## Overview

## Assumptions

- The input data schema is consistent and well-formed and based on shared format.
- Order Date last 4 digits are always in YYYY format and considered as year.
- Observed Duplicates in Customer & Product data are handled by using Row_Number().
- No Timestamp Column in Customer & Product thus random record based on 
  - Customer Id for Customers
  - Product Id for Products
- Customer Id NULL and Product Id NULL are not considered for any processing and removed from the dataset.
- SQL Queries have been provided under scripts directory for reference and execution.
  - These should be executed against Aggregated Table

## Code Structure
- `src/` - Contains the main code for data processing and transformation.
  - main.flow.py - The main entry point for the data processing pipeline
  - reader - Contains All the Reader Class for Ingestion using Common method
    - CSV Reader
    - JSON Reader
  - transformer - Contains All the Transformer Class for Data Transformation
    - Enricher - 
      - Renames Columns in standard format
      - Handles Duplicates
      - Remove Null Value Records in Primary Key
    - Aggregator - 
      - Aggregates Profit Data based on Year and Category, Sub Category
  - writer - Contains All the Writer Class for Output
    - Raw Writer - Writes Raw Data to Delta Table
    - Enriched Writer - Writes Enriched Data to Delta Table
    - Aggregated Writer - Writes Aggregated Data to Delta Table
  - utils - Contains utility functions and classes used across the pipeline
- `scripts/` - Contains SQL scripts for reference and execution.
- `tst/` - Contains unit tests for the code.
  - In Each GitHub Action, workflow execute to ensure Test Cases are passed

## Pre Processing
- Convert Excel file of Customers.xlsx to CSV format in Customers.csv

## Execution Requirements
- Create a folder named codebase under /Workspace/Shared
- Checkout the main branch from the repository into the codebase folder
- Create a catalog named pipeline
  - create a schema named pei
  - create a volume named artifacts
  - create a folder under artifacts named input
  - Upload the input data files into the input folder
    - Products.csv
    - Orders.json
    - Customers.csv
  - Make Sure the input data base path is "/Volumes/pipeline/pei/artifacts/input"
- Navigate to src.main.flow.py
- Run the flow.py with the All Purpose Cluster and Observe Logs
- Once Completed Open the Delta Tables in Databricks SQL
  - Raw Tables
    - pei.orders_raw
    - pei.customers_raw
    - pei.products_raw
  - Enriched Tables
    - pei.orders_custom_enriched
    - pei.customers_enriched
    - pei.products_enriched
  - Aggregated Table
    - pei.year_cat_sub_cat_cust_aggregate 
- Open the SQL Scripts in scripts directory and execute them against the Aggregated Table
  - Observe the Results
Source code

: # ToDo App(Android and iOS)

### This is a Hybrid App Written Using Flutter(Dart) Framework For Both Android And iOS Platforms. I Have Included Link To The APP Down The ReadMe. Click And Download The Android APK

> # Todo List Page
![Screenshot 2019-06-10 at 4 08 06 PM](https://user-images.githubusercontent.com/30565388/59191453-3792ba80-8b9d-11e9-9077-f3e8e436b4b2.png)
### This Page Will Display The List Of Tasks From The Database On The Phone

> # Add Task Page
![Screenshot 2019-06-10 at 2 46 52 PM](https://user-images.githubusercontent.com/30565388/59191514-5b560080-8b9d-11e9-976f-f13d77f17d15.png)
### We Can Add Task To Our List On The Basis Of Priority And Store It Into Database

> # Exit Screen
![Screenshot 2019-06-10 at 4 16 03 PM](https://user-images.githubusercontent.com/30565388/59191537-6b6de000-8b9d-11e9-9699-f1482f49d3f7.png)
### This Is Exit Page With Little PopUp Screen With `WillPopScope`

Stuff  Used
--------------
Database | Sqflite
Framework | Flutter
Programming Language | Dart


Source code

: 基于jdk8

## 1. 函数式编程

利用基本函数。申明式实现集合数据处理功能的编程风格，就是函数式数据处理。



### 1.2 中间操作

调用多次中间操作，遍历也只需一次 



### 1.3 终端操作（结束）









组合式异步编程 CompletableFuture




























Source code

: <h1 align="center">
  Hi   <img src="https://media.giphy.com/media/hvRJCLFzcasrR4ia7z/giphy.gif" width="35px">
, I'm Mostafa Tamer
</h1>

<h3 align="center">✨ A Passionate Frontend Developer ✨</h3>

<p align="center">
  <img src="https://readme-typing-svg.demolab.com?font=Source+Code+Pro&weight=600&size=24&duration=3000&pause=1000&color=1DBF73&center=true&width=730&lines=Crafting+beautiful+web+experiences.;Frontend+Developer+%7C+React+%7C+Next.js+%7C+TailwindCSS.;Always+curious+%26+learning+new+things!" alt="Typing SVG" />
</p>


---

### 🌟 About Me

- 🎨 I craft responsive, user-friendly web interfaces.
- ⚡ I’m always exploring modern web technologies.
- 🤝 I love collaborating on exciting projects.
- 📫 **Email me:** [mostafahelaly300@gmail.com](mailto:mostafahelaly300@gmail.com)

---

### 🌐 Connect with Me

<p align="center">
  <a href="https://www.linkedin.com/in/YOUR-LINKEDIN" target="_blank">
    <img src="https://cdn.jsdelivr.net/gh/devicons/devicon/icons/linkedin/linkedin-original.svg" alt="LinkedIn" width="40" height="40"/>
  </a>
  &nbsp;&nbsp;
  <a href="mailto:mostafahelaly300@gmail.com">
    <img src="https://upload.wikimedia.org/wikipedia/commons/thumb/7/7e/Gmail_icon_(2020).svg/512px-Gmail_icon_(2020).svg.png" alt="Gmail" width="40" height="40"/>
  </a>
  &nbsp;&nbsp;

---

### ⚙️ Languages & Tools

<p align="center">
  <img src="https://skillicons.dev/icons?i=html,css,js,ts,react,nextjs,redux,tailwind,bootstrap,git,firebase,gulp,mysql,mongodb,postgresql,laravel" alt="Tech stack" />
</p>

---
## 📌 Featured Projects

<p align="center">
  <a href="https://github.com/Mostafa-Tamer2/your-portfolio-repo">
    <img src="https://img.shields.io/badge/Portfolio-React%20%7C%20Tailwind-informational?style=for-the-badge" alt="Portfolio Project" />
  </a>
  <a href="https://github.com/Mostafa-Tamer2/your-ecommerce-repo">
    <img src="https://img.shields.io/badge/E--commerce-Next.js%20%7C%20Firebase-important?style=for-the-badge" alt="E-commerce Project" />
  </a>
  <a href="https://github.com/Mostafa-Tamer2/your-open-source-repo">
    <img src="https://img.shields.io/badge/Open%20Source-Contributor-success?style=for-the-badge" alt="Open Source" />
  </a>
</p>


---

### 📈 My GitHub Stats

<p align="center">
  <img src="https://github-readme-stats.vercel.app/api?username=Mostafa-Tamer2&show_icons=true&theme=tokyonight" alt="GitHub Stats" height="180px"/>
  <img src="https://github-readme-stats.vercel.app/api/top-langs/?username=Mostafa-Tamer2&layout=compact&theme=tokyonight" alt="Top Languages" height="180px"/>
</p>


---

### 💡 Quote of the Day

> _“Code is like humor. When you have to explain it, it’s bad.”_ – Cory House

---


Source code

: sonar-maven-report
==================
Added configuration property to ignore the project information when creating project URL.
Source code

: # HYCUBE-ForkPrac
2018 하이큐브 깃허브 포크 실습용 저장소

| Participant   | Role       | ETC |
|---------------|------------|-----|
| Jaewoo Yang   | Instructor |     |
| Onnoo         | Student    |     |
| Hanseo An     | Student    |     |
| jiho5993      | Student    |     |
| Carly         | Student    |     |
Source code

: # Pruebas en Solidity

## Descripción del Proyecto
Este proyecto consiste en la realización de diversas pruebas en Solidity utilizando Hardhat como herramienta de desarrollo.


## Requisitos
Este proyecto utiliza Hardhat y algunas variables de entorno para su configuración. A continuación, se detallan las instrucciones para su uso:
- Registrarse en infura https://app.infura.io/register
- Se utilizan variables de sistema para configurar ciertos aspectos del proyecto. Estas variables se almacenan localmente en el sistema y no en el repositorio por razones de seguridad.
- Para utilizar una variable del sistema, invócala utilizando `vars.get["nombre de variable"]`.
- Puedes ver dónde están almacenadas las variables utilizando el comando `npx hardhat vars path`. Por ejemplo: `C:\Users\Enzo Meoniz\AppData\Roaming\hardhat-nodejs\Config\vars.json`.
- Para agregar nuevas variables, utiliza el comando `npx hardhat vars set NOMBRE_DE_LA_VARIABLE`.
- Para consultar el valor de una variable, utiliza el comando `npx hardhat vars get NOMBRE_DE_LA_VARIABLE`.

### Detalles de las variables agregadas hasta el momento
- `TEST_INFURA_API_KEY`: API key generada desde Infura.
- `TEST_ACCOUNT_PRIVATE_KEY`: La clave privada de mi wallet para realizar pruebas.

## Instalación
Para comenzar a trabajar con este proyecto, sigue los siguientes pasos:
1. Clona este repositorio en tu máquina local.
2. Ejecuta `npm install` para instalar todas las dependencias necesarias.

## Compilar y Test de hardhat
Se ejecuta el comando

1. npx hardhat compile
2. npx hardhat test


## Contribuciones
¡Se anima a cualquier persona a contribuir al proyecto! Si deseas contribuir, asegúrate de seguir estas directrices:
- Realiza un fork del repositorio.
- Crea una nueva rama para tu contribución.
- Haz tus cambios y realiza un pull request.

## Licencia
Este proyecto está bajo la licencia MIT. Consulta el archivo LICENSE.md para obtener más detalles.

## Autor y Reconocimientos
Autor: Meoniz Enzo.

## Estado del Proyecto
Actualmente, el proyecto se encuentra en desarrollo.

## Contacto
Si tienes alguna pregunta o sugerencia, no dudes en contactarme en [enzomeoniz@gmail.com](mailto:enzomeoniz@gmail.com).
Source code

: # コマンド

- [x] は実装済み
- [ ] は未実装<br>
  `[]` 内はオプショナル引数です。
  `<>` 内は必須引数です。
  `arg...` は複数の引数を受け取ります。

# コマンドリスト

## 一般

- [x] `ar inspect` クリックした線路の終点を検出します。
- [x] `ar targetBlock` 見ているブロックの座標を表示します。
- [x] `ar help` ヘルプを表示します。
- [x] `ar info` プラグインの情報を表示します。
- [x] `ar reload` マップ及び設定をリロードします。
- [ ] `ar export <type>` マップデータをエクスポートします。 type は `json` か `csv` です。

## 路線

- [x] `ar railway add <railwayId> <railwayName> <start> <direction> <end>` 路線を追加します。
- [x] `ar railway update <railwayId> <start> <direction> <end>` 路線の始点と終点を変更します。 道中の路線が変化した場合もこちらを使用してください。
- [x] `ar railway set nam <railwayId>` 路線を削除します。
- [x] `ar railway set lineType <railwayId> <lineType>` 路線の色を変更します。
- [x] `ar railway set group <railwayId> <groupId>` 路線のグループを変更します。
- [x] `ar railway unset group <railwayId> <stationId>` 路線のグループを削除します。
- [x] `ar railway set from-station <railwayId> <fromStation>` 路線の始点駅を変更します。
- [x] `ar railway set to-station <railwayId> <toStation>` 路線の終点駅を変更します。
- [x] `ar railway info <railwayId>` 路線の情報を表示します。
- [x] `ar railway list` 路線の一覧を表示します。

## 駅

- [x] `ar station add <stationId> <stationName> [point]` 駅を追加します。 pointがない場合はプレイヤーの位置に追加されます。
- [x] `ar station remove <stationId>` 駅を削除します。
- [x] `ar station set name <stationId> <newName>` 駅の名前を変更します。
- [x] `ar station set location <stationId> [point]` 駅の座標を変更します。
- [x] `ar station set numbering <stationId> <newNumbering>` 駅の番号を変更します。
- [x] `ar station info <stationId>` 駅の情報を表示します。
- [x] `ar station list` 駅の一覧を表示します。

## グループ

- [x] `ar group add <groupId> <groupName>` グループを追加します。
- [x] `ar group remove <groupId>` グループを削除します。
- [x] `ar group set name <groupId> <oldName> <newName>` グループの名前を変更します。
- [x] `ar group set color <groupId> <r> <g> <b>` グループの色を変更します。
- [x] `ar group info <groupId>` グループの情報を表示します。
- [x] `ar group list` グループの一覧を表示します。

▸ **Aim of the exercise**
Reproduce word for word the material above, beginning with the line that contains "generada desde Infura." and ending with the line that contains "station add <stationId>".

▸ **Reply**
- `TEST_INFURA_API_KEY`: API key generada desde Infura.
- `TEST_ACCOUNT_PRIVATE_KEY`: La clave privada de mi wallet para realizar pruebas.

## Instalación
Para comenzar a trabajar con este proyecto, sigue los siguientes pasos:
1. Clona este repositorio en tu máquina local.
2. Ejecuta `npm install` para instalar todas las dependencias necesarias.

## Compilar y Test de hardhat
Se ejecuta el comando

1. npx hardhat compile
2. npx hardhat test


## Contribuciones
¡Se anima a cualquier persona a contribuir al proyecto! Si deseas contribuir, asegúrate de seguir estas directrices:
- Realiza un fork del repositorio.
- Crea una nueva rama para tu contribución.
- Haz tus cambios y realiza un pull request.

## Licencia
Este proyecto está bajo la licencia MIT. Consulta el archivo LICENSE.md para obtener más detalles.

## Autor y Reconocimientos
Autor: Meoniz Enzo.

## Estado del Proyecto
Actualmente, el proyecto se encuentra en desarrollo.

## Contacto
Si tienes alguna pregunta o sugerencia, no dudes en contactarme en [enzomeoniz@gmail.com](mailto:enzomeoniz@gmail.com).
Source code

: # コマンド

- [x] は実装済み
- [ ] は未実装<br>
  `[]` 内はオプショナル引数です。
  `<>` 内は必須引数です。
  `arg...` は複数の引数を受け取ります。

# コマンドリスト

## 一般

- [x] `ar inspect` クリックした線路の終点を検出します。
- [x] `ar targetBlock` 見ているブロックの座標を表示します。
- [x] `ar help` ヘルプを表示します。
- [x] `ar info` プラグインの情報を表示します。
- [x] `ar reload` マップ及び設定をリロードします。
- [ ] `ar export <type>` マップデータをエクスポートします。 type は `json` か `csv` です。

## 路線

- [x] `ar railway add <railwayId> <railwayName> <start> <direction> <end>` 路線を追加します。
- [x] `ar railway update <railwayId> <start> <direction> <end>` 路線の始点と終点を変更します。 道中の路線が変化した場合もこちらを使用してください。
- [x] `ar railway set nam <railwayId>` 路線を削除します。
- [x] `ar railway set lineType <railwayId> <lineType>` 路線の色を変更します。
- [x] `ar railway set group <railwayId> <groupId>` 路線のグループを変更します。
- [x] `ar railway unset group <railwayId> <stationId>` 路線のグループを削除します。
- [x] `ar railway set from-station <railwayId> <fromStation>` 路線の始点駅を変更します。
- [x] `ar railway set to-station <railwayId> <toStation>` 路線の終点駅を変更します。
- [x] `ar railway info <railwayId>` 路線の情報を表示します。
- [x] `ar railway list` 路線の一覧を表示します。

## 駅

- [x] `ar station add <stationId> <stationName> [point]` 駅を追加します。 pointがない場合はプレイヤーの位置に追加されます。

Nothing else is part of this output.